El collar

—¿No le regalarías también el collar?
—Sí, joder, sí se lo regalé, y diez más que regalaría con tal de librarme de él.
—Pero era un recuerdo de mamá…
—El collar era un recuerdo, pero mi ex era una realidad.
—¿Y no hubiera bastado con darle más dinero?
—No hubo manera, se encaprichó del collar.
—Bueno, al menos serviría para algo ¿no?
—Sí, sí que sirvió, ahora mi ex yace a mil metros bajo el agua en medio del océano y mis hijos y yo disfrutamos de una paz que no recordábamos.
—¿Y el collar?
—Creo que el matón que hizo el trabajo se lo mandó a la madre de mi ex. En el fondo, pese a su trabajo, quizás sea un sentimental después de todo.

El hongo

¿Dónde está el perro?
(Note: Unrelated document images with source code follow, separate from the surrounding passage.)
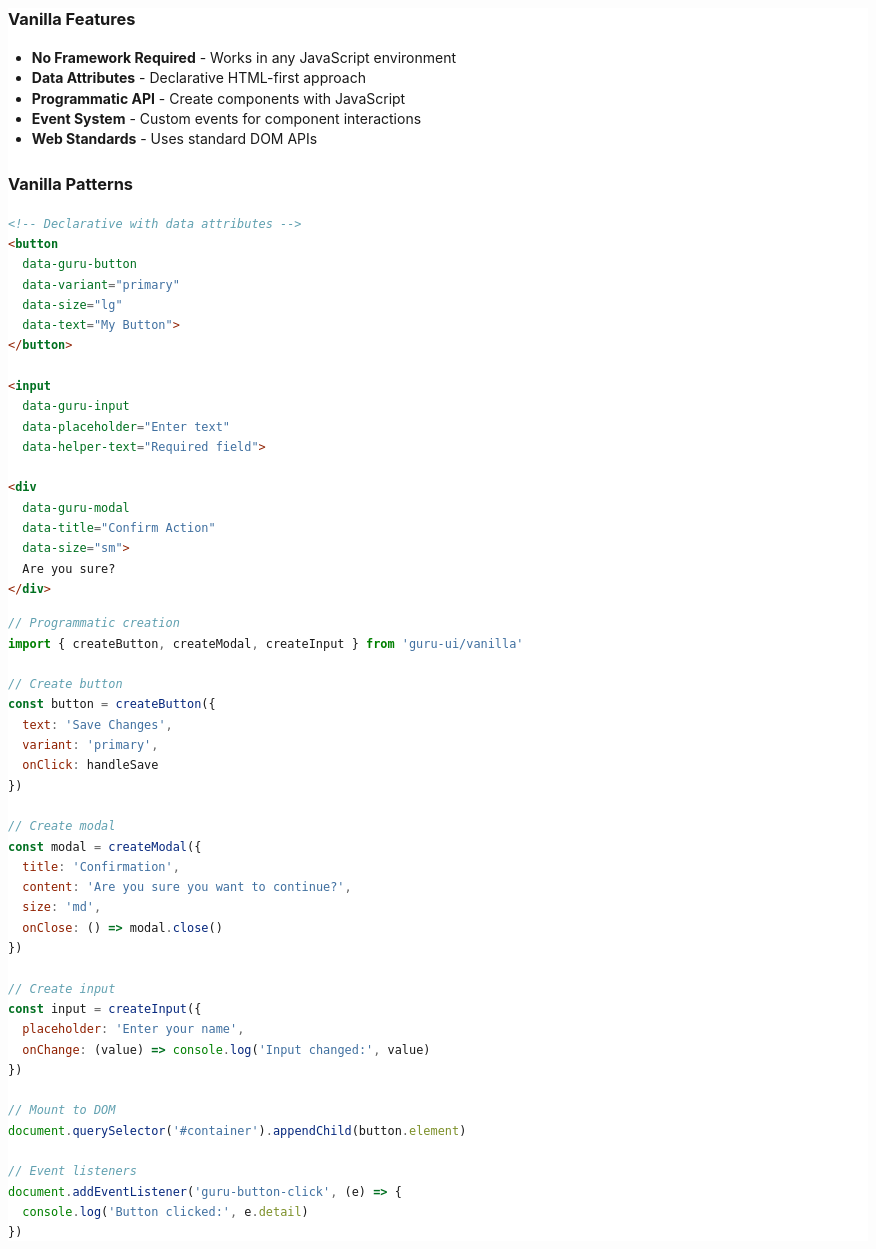 ### Vanilla Features

- **No Framework Required** - Works in any JavaScript environment
- **Data Attributes** - Declarative HTML-first approach
- **Programmatic API** - Create components with JavaScript
- **Event System** - Custom events for component interactions
- **Web Standards** - Uses standard DOM APIs

### Vanilla Patterns

```html
<!-- Declarative with data attributes -->
<button 
  data-guru-button 
  data-variant="primary" 
  data-size="lg"
  data-text="My Button">
</button>

<input 
  data-guru-input 
  data-placeholder="Enter text"
  data-helper-text="Required field">

<div 
  data-guru-modal 
  data-title="Confirm Action"
  data-size="sm">
  Are you sure?
</div>
```

```javascript
// Programmatic creation
import { createButton, createModal, createInput } from 'guru-ui/vanilla'

// Create button
const button = createButton({
  text: 'Save Changes',
  variant: 'primary',
  onClick: handleSave
})

// Create modal
const modal = createModal({
  title: 'Confirmation',
  content: 'Are you sure you want to continue?',
  size: 'md',
  onClose: () => modal.close()
})

// Create input
const input = createInput({
  placeholder: 'Enter your name',
  onChange: (value) => console.log('Input changed:', value)
})

// Mount to DOM
document.querySelector('#container').appendChild(button.element)

// Event listeners
document.addEventListener('guru-button-click', (e) => {
  console.log('Button clicked:', e.detail)
})

```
No puede haber desaparecido así como así, es grande y de color canela, con el rabo cortado, y cuando viene hacia mi mueve ese muñón como si fuese un joystick. Nuca he sabido de qué raza es, aunque, la verdad, es que no entiendo nada de razas, así que lo mismo es de una y yo sin saberlo.
—¡A comer!
El grito de mamá me devolvió a la vida y fui corriendo a casa atraído por el olor del guiso. Desde que aquel hongo gigante había aparecido en el horizonte, hacía semanas, era la primera vez que comíamos carne.